Segment Start: Input

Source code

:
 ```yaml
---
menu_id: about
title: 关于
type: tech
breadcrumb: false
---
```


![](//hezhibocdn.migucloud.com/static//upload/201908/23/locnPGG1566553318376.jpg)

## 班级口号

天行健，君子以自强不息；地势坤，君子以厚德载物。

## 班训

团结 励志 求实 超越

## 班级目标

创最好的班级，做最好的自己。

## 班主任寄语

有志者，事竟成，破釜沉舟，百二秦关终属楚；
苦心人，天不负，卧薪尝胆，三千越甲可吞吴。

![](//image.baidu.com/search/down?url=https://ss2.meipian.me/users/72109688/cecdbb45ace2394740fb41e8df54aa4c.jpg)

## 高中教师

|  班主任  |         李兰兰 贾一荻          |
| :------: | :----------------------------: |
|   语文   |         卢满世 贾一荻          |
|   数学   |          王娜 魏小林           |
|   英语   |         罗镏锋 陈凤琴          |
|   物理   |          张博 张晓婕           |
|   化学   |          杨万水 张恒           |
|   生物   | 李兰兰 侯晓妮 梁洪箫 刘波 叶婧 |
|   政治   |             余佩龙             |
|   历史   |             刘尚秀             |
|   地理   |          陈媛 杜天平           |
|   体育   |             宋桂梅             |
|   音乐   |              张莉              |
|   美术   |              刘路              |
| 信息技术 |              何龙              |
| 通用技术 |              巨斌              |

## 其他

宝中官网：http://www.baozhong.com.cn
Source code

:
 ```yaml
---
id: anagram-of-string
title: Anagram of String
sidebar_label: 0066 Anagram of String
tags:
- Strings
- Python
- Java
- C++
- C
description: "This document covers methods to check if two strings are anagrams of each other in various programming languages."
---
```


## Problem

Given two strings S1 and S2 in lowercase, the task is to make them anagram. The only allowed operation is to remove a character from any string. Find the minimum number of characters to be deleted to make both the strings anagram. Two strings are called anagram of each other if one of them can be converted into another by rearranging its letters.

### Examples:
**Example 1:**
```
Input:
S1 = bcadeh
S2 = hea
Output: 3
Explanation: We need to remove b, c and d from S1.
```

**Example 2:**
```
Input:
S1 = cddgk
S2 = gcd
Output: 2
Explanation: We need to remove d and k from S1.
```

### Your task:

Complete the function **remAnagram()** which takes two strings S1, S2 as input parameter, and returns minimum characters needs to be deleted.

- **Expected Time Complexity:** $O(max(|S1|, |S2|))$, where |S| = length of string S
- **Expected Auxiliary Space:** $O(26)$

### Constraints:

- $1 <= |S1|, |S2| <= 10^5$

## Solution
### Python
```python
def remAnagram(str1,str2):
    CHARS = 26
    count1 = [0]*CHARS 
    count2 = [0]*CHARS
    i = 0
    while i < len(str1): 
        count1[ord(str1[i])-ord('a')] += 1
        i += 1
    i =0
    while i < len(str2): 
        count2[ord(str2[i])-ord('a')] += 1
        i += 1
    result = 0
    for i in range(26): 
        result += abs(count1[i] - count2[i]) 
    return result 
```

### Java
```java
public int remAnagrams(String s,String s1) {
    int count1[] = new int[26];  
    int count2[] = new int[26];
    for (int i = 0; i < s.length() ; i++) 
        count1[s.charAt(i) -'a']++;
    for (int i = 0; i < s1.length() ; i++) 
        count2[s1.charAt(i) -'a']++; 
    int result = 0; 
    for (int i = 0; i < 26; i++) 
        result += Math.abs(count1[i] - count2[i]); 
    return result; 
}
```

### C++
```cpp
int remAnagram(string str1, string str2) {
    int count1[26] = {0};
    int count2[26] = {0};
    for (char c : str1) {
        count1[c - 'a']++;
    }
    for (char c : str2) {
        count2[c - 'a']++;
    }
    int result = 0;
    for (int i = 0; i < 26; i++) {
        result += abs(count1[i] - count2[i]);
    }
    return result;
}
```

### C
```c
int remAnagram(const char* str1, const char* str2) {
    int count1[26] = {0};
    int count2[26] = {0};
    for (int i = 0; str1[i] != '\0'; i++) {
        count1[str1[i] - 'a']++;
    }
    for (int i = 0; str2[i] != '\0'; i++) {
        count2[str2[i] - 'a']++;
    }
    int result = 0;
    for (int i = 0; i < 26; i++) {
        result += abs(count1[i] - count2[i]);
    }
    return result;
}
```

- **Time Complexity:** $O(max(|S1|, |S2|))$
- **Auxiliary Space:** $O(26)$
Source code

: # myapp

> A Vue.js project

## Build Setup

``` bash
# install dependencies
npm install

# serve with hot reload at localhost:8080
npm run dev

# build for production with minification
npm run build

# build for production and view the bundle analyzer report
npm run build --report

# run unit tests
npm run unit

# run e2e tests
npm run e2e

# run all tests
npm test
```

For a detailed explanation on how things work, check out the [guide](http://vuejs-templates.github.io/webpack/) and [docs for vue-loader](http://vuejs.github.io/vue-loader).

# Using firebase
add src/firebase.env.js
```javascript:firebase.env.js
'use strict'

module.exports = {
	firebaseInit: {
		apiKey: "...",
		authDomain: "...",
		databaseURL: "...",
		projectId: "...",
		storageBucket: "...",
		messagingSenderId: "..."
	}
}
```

Segment End: Input

Include the first line of the listing, the line with "Given two strings", and every line between them, each repeated exactly, and output only those.

Source code

:
 ```yaml
---
menu_id: about
title: 关于
type: tech
breadcrumb: false
---
```


![](//hezhibocdn.migucloud.com/static//upload/201908/23/locnPGG1566553318376.jpg)

## 班级口号

天行健，君子以自强不息；地势坤，君子以厚德载物。

## 班训

团结 励志 求实 超越

## 班级目标

创最好的班级，做最好的自己。

## 班主任寄语

有志者，事竟成，破釜沉舟，百二秦关终属楚；
苦心人，天不负，卧薪尝胆，三千越甲可吞吴。

![](//image.baidu.com/search/down?url=https://ss2.meipian.me/users/72109688/cecdbb45ace2394740fb41e8df54aa4c.jpg)

## 高中教师

|  班主任  |         李兰兰 贾一荻          |
| :------: | :----------------------------: |
|   语文   |         卢满世 贾一荻          |
|   数学   |          王娜 魏小林           |
|   英语   |         罗镏锋 陈凤琴          |
|   物理   |          张博 张晓婕           |
|   化学   |          杨万水 张恒           |
|   生物   | 李兰兰 侯晓妮 梁洪箫 刘波 叶婧 |
|   政治   |             余佩龙             |
|   历史   |             刘尚秀             |
|   地理   |          陈媛 杜天平           |
|   体育   |             宋桂梅             |
|   音乐   |              张莉              |
|   美术   |              刘路              |
| 信息技术 |              何龙              |
| 通用技术 |              巨斌              |

## 其他

宝中官网：http://www.baozhong.com.cn
Source code

:
 ```yaml
---
id: anagram-of-string
title: Anagram of String
sidebar_label: 0066 Anagram of String
tags:
- Strings
- Python
- Java
- C++
- C
description: "This document covers methods to check if two strings are anagrams of each other in various programming languages."
---
```


## Problem

Given two strings S1 and S2 in lowercase, the task is to make them anagram. The only allowed operation is to remove a character from any string. Find the minimum number of characters to be deleted to make both the strings anagram. Two strings are called anagram of each other if one of them can be converted into another by rearranging its letters.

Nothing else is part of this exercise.